Dataset excerpts
_ _ _
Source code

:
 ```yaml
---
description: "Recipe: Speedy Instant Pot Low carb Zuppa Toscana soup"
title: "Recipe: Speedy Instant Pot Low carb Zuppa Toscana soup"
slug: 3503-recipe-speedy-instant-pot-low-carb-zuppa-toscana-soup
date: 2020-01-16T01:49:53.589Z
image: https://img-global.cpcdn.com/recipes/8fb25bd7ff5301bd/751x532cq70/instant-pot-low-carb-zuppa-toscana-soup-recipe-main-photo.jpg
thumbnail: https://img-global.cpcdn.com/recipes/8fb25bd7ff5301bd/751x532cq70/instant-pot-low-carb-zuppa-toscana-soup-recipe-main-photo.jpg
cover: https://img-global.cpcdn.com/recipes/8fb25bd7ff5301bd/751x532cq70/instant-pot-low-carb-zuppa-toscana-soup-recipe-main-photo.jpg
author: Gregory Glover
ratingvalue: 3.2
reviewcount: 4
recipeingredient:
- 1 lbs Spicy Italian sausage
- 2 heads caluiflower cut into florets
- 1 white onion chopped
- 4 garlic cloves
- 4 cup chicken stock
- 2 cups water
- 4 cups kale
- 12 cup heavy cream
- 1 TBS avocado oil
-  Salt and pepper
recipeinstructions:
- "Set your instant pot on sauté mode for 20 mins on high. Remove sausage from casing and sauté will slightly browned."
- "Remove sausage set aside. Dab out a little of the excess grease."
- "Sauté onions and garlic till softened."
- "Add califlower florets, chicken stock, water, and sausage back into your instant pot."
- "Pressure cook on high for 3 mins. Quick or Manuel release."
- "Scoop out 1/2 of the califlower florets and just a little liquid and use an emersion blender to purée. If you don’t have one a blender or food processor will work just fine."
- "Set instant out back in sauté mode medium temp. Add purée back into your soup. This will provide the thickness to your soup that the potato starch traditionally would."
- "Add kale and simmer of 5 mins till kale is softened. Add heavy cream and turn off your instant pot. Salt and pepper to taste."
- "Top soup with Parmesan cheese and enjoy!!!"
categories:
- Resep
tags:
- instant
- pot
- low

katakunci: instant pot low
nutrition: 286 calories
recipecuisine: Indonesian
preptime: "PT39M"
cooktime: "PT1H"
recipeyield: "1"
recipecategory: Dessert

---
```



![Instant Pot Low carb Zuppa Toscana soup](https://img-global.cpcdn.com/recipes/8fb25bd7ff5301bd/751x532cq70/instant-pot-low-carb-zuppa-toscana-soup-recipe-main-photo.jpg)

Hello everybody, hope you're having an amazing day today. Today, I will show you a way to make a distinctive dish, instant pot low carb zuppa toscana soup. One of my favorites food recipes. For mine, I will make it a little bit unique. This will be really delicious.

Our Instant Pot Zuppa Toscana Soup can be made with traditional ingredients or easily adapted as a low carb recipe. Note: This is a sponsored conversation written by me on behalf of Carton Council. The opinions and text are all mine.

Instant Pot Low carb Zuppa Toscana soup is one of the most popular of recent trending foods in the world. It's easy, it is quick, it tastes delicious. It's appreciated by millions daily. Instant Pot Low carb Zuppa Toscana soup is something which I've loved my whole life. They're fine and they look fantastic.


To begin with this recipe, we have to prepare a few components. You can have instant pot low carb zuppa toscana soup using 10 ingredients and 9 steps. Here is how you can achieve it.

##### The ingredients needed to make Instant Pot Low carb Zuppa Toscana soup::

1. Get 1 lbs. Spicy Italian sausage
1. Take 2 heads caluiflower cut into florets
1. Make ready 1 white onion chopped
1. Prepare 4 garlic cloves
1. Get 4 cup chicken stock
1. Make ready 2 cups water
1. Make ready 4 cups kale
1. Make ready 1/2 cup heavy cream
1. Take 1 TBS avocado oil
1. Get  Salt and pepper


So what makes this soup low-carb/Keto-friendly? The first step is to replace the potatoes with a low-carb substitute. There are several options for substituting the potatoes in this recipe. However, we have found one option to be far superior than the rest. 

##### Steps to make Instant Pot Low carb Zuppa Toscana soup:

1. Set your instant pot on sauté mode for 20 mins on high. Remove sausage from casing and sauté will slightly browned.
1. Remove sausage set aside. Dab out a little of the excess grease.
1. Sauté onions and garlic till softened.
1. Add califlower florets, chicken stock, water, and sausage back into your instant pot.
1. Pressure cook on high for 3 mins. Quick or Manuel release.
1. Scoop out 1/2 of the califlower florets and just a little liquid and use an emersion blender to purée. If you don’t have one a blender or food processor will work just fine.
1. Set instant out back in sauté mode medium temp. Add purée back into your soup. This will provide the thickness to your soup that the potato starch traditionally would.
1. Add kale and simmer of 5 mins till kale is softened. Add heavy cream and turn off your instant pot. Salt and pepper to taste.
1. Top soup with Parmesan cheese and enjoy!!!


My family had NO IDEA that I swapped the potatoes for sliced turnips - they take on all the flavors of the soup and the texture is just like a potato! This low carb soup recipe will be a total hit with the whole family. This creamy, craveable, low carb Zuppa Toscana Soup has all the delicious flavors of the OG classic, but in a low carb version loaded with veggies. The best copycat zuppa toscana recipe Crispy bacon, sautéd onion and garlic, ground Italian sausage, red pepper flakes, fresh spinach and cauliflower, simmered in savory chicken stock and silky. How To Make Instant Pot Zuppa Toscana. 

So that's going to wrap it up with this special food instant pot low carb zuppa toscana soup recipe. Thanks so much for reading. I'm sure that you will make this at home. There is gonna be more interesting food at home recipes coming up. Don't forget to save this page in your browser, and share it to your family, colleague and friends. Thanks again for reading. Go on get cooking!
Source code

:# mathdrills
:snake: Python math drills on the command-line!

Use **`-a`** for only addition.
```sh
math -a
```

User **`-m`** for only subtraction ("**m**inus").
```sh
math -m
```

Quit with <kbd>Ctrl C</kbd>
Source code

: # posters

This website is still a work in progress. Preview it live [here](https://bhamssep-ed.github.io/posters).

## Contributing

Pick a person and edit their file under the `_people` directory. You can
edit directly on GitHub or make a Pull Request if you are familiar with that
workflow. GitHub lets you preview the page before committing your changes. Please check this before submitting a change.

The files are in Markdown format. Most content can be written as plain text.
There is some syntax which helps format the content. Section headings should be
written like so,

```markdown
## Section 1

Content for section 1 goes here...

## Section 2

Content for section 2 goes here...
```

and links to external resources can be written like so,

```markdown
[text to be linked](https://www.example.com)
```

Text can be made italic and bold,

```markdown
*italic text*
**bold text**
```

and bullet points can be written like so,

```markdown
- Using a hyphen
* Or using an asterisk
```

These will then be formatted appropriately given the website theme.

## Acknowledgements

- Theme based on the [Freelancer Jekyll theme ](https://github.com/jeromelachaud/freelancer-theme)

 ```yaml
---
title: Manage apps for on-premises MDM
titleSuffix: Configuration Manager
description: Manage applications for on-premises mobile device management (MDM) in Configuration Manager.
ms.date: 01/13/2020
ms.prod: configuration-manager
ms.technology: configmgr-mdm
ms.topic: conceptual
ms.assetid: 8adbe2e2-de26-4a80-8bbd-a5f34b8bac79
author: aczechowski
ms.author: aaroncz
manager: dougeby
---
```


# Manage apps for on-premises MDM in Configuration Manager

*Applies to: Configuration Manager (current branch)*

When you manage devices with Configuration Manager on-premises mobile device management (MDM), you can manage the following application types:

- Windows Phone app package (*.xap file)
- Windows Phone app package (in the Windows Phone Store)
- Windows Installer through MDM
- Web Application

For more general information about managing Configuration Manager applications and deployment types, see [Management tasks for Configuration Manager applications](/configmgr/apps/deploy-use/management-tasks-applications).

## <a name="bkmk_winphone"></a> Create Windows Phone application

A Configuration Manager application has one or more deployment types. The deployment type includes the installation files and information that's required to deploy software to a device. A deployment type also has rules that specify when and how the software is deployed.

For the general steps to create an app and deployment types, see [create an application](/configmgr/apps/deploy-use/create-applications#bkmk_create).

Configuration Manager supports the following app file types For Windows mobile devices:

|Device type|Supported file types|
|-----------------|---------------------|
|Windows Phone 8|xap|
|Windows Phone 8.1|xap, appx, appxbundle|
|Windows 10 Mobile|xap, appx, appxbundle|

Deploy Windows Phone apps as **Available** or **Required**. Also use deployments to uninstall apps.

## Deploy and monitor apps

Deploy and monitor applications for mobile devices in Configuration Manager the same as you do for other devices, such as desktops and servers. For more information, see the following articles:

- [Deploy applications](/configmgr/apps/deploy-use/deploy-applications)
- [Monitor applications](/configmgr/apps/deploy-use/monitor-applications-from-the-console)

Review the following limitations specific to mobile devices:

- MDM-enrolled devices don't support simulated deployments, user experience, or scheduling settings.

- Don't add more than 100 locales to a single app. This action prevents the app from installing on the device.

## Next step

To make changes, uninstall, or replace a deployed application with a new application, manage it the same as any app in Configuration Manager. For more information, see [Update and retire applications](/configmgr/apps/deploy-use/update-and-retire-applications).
_ _ _
[The problem] Show all lines from the records above where the word "slightly" occurs.

[Output]
- "Set your instant pot on sauté mode for 20 mins on high. Remove sausage from casing and sauté will slightly browned."
1. Set your instant pot on sauté mode for 20 mins on high. Remove sausage from casing and sauté will slightly browned.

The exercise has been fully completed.